Hétérosexisme : système discriminatoire présentant l’hétérosexualité comme l’orientation sexuelle normale, voire comme la seule orientation sexuelle valable, reléguant les autres orientations dans la catégorie des minorités, des anomalies, voire des fautes morales.
Cissexisme : système discriminatoire qui tient pour acquis que toutes les femmes sont nées femelles et que tous les hommes sont nés mâles, que toute femelle humaine est une femme et que tout mâle humain est un homme. Le cissexisme impose aux êtres humains de se conformer à des normes de genre comme si elles allaient automatiquement de pair avec leur sexe.
Systèmes discriminatoires, vous dites ? Présenter l’homosexualité, la
transgression des normes de genre, le fait de se travestir ou la dysphorie de
genre comme des fautes morales est certainement un problème.

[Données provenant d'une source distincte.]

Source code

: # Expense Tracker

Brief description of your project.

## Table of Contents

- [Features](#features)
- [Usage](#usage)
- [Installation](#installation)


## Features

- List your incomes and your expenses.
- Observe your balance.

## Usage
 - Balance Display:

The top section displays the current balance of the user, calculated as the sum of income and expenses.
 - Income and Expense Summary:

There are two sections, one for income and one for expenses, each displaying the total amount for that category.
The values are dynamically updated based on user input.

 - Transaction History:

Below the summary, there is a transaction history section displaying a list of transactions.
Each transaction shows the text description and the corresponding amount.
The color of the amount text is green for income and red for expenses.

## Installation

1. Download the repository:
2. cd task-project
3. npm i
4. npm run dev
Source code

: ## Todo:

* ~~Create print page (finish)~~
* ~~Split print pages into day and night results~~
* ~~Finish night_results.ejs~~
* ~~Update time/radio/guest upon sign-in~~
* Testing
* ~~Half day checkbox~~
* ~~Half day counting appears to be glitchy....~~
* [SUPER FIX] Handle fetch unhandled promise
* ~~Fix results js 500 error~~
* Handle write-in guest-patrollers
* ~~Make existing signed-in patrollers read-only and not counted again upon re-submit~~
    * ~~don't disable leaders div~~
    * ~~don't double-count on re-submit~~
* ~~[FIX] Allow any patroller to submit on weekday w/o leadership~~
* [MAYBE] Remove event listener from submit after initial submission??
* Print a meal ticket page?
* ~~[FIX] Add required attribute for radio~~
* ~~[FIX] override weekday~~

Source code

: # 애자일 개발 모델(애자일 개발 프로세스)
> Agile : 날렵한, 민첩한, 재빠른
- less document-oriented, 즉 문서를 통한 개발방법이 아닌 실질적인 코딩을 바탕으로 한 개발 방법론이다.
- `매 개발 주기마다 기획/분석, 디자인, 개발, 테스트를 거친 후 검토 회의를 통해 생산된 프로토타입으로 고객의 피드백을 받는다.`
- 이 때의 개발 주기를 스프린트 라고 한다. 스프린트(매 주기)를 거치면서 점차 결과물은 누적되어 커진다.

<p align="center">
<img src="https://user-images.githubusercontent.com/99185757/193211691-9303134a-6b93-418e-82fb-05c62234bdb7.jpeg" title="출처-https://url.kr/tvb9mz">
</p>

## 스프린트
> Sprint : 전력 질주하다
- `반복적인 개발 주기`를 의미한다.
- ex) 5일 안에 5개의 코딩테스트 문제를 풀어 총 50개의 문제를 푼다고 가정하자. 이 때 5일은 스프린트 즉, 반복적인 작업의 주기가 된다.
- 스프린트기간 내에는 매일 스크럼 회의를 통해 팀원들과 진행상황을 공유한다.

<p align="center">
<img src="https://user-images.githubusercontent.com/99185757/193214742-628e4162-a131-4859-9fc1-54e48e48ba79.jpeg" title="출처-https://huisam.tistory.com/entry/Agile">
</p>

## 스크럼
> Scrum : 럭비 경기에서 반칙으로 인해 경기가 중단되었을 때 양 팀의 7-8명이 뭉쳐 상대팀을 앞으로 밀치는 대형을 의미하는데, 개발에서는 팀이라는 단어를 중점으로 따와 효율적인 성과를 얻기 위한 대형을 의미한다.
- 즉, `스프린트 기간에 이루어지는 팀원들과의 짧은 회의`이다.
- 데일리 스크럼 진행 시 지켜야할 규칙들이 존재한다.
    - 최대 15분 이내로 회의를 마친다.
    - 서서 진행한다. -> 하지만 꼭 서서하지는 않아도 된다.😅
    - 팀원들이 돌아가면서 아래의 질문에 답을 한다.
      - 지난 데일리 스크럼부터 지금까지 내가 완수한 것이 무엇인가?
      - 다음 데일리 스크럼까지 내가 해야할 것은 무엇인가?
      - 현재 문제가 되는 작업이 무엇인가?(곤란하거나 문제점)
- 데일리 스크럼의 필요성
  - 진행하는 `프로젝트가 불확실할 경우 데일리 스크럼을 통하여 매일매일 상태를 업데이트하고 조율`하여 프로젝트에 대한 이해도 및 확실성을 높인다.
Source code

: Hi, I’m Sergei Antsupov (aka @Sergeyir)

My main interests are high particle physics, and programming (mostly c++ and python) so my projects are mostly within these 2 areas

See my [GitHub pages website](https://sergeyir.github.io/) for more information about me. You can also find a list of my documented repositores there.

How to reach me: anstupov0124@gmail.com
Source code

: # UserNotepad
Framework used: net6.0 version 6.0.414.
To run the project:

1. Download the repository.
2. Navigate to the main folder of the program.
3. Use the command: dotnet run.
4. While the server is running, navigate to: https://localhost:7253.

Mais avoir en tête
que la majorité des gens sont plutôt hétérosexuels, que la majorité des femmes
ont beaucoup de traits féminins et que la majorité des hommes ont beaucoup de
traits masculins, c’est complètement différent. Pourquoi vouloir effacer la
notion même de minorité ? Pourquoi vouloir faire disparaître tous les repères
langagiers, les codes sociaux, les repères dont tout être humain a besoin comme
individu, et dont toute société humaine a besoin ? Même ceux qui font partie de
minorités revendiquant leurs différences ont besoin de repères pour se définir,
fut-ce à leur encontre.
Dans son livre Éloge
de la diversité sexuelle, Michel Dorais déplore que l’on utilise le concept
de minorités sexuelles. Selon lui, « il n’y a pas de minorités sexuelles
parce qu’il n’y a pas de majorité sexuelle. C’est une fiction qui sert à
conserver l’hégémonie d’une pensée binaire et fondamentaliste, laquelle divise
le monde en deux : les «vrais» et les (plus ou moins) tarés, version
moderne des bons et des méchants, des purs et des impurs, des normaux et des
anormaux.[1] »
Dorais ne distingue manifestement pas deux types de normes : les normes
éthiques, sur lesquelles on s’appuie effectivement pour distinguer le bien du
mal, les bonnes actions des mauvaises, ceux qui agissent bien de ceux qui
agissent mal ; et les normes statistiques, celles dont on peut prendre
connaissance en sciences sociales. Une norme statistique n’a pas, en soi, d’implications
éthiques.
D’un point de vue statistique, les personnes homosexuelles
sont bel et bien minoritaires. Il est désormais assez largement reconnu que
leur orientation sexuelle n’a rien d’immoral et leurs droits sont protégés
légalement. Sans doute y a-t-il encore du travail à faire sur le plan social,
pour lutter contre une homophobie qui n’a pas entièrement disparu. Cependant,
ils demeurent une minorité de personnes. Tenir pour acquis que la majorité des
personnes que l’on côtoie sont hétérosexuelles est interprété, par ceux qui
emploient le mot « hétérosexisme », comme une manifestation de ce
dernier. Il n’y a rien de répréhensible à tenir pour acquis que la majorité des
gens que l’on côtoie sont hétérosexuels puisque, à moins d’être dans un
contexte particulier qui permette de supposer le contraire (le fait d’être dans
un bar fréquenté surtout par des hommes gais, par exemple), on a généralement
raison de le faire.
Dorais déplore le caractère binaire du vocabulaire :
femme, homme ; féminin, masculin ; homosexuel, hétérosexuel. Eh bien le fait
est qu’il y a deux sexes. Le genre étant conceptuellement lié au sexe, puisqu’il
se définit comme un ensemble d’attitudes socialement attribuées à un sexe ou à
l’autre, il y a deux genres. On peut transgresser les normes de genre. On peut
le faire de façon inconsciente ou indifférente, tout comme on peut le faire
dans un esprit de revendication, et dans les deux cas, ça ne pose aucun
problème sur le plan éthique. Il y a aussi des attitudes qui ne sont considérées
ni comme particulièrement féminines, ni comme particulièrement masculines. Mais
de toute façon, puisqu’il y a deux sexes, logiquement, il y a deux genres. Pour
finir, une relation sexuelle entre deux personnes humaines est très
généralement homosexuelle ou hétérosexuelle : soit elle implique deux
personnes de même sexe, soit elle implique deux personnes de sexe opposé[2]. Si l’une
et l’autre sont tout aussi irréprochables sur le plan éthique, il n’en demeure
pas moins que sur le plan statistique, les relations hétérosexuelles sont plus
fréquentes et il n’y a pas de mal à en avoir conscience.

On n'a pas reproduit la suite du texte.